▸ **EXERCISE DETAILS**:
The exercise calls for every entry that follows to be repeated exactly.

◆ ◆ ◆ ◆

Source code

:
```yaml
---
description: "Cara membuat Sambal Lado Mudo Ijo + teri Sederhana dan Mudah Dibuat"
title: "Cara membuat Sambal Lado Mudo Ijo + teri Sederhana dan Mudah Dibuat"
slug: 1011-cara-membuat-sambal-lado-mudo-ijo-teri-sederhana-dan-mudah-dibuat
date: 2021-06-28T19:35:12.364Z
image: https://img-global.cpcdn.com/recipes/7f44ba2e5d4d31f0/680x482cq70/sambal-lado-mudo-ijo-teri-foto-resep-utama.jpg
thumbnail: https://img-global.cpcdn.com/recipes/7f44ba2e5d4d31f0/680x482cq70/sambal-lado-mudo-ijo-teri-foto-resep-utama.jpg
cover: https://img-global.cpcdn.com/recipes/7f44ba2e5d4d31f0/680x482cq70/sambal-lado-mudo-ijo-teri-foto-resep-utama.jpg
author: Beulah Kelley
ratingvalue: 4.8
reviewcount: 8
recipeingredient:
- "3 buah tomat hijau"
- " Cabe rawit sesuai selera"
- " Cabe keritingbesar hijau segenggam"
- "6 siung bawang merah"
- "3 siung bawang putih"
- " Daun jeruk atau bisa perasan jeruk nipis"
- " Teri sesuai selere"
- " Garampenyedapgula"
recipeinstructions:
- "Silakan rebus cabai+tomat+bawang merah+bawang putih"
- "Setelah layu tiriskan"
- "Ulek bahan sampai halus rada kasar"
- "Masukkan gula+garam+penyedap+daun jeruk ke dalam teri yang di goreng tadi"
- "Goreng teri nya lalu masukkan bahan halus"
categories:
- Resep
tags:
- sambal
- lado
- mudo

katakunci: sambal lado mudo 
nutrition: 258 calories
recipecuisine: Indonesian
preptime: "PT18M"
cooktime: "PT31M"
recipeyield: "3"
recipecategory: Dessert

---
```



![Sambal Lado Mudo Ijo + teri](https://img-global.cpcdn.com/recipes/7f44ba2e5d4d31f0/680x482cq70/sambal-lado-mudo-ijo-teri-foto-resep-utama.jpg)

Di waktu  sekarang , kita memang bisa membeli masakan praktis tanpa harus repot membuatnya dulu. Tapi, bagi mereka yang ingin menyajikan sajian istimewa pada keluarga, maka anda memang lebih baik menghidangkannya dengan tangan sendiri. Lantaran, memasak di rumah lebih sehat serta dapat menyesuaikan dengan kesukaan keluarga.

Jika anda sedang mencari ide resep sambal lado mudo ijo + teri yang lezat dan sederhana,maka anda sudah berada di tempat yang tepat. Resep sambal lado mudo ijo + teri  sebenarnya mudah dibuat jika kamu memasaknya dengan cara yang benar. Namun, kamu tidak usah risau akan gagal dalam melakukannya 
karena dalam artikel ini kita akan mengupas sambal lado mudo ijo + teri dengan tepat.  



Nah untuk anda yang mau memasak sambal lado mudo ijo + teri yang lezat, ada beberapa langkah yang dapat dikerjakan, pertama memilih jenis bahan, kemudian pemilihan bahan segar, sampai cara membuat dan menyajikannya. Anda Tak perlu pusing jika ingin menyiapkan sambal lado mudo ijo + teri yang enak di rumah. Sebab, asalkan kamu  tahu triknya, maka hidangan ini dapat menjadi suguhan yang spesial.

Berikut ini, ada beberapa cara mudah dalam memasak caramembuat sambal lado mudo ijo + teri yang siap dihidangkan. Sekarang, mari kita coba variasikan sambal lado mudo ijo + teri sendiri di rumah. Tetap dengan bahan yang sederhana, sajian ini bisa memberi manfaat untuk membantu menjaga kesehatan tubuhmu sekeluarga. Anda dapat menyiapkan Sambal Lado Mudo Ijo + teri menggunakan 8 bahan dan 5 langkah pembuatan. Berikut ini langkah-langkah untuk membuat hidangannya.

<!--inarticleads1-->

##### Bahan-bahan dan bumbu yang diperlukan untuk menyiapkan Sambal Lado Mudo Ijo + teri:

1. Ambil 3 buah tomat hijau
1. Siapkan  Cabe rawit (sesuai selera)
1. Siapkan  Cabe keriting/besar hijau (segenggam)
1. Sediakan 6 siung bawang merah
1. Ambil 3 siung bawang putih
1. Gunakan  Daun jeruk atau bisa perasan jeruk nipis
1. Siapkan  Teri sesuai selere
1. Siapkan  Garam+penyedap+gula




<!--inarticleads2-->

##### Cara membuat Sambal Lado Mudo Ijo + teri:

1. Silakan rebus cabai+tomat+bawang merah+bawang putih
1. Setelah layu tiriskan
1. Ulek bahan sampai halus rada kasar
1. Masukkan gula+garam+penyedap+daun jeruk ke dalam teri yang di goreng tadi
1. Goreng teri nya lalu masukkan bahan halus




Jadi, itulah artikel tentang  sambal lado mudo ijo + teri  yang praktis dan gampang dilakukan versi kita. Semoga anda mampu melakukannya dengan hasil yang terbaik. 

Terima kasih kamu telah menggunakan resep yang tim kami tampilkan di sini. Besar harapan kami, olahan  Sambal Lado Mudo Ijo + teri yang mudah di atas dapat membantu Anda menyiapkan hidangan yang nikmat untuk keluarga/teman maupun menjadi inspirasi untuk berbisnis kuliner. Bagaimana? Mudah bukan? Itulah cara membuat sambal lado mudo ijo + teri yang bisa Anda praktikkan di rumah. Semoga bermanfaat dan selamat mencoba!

◆ ◆ ◆ ◆

▸ **SOLUTION FOR THIS EXERCISE**:
Source code

:
```yaml
---
description: "Cara membuat Sambal Lado Mudo Ijo + teri Sederhana dan Mudah Dibuat"
title: "Cara membuat Sambal Lado Mudo Ijo + teri Sederhana dan Mudah Dibuat"
slug: 1011-cara-membuat-sambal-lado-mudo-ijo-teri-sederhana-dan-mudah-dibuat
date: 2021-06-28T19:35:12.364Z
image: https://img-global.cpcdn.com/recipes/7f44ba2e5d4d31f0/680x482cq70/sambal-lado-mudo-ijo-teri-foto-resep-utama.jpg
thumbnail: https://img-global.cpcdn.com/recipes/7f44ba2e5d4d31f0/680x482cq70/sambal-lado-mudo-ijo-teri-foto-resep-utama.jpg
cover: https://img-global.cpcdn.com/recipes/7f44ba2e5d4d31f0/680x482cq70/sambal-lado-mudo-ijo-teri-foto-resep-utama.jpg
author: Beulah Kelley
ratingvalue: 4.8
reviewcount: 8
recipeingredient:
- "3 buah tomat hijau"
- " Cabe rawit sesuai selera"
- " Cabe keritingbesar hijau segenggam"
- "6 siung bawang merah"
- "3 siung bawang putih"
- " Daun jeruk atau bisa perasan jeruk nipis"
- " Teri sesuai selere"
- " Garampenyedapgula"
recipeinstructions:
- "Silakan rebus cabai+tomat+bawang merah+bawang putih"
- "Setelah layu tiriskan"
- "Ulek bahan sampai halus rada kasar"
- "Masukkan gula+garam+penyedap+daun jeruk ke dalam teri yang di goreng tadi"
- "Goreng teri nya lalu masukkan bahan halus"
categories:
- Resep
tags:
- sambal
- lado
- mudo

katakunci: sambal lado mudo 
nutrition: 258 calories
recipecuisine: Indonesian
preptime: "PT18M"
cooktime: "PT31M"
recipeyield: "3"
recipecategory: Dessert

---
```



![Sambal Lado Mudo Ijo + teri](https://img-global.cpcdn.com/recipes/7f44ba2e5d4d31f0/680x482cq70/sambal-lado-mudo-ijo-teri-foto-resep-utama.jpg)

Di waktu  sekarang , kita memang bisa membeli masakan praktis tanpa harus repot membuatnya dulu. Tapi, bagi mereka yang ingin menyajikan sajian istimewa pada keluarga, maka anda memang lebih baik menghidangkannya dengan tangan sendiri. Lantaran, memasak di rumah lebih sehat serta dapat menyesuaikan dengan kesukaan keluarga.

Jika anda sedang mencari ide resep sambal lado mudo ijo + teri yang lezat dan sederhana,maka anda sudah berada di tempat yang tepat. Resep sambal lado mudo ijo + teri  sebenarnya mudah dibuat jika kamu memasaknya dengan cara yang benar. Namun, kamu tidak usah risau akan gagal dalam melakukannya 
karena dalam artikel ini kita akan mengupas sambal lado mudo ijo + teri dengan tepat.  



Nah untuk anda yang mau memasak sambal lado mudo ijo + teri yang lezat, ada beberapa langkah yang dapat dikerjakan, pertama memilih jenis bahan, kemudian pemilihan bahan segar, sampai cara membuat dan menyajikannya. Anda Tak perlu pusing jika ingin menyiapkan sambal lado mudo ijo + teri yang enak di rumah. Sebab, asalkan kamu  tahu triknya, maka hidangan ini dapat menjadi suguhan yang spesial.

Berikut ini, ada beberapa cara mudah dalam memasak caramembuat sambal lado mudo ijo + teri yang siap dihidangkan. Sekarang, mari kita coba variasikan sambal lado mudo ijo + teri sendiri di rumah. Tetap dengan bahan yang sederhana, sajian ini bisa memberi manfaat untuk membantu menjaga kesehatan tubuhmu sekeluarga. Anda dapat menyiapkan Sambal Lado Mudo Ijo + teri menggunakan 8 bahan dan 5 langkah pembuatan. Berikut ini langkah-langkah untuk membuat hidangannya.

<!--inarticleads1-->

##### Bahan-bahan dan bumbu yang diperlukan untuk menyiapkan Sambal Lado Mudo Ijo + teri:

1. Ambil 3 buah tomat hijau
1. Siapkan  Cabe rawit (sesuai selera)
1. Siapkan  Cabe keriting/besar hijau (segenggam)
1. Sediakan 6 siung bawang merah
1. Ambil 3 siung bawang putih
1. Gunakan  Daun jeruk atau bisa perasan jeruk nipis
1. Siapkan  Teri sesuai selere
1. Siapkan  Garam+penyedap+gula




<!--inarticleads2-->

##### Cara membuat Sambal Lado Mudo Ijo + teri:

1. Silakan rebus cabai+tomat+bawang merah+bawang putih
1. Setelah layu tiriskan
1. Ulek bahan sampai halus rada kasar
1. Masukkan gula+garam+penyedap+daun jeruk ke dalam teri yang di goreng tadi
1. Goreng teri nya lalu masukkan bahan halus




Jadi, itulah artikel tentang  sambal lado mudo ijo + teri  yang praktis dan gampang dilakukan versi kita. Semoga anda mampu melakukannya dengan hasil yang terbaik. 

Terima kasih kamu telah menggunakan resep yang tim kami tampilkan di sini. Besar harapan kami, olahan  Sambal Lado Mudo Ijo + teri yang mudah di atas dapat membantu Anda menyiapkan hidangan yang nikmat untuk keluarga/teman maupun menjadi inspirasi untuk berbisnis kuliner. Bagaimana? Mudah bukan? Itulah cara membuat sambal lado mudo ijo + teri yang bisa Anda praktikkan di rumah. Semoga bermanfaat dan selamat mencoba!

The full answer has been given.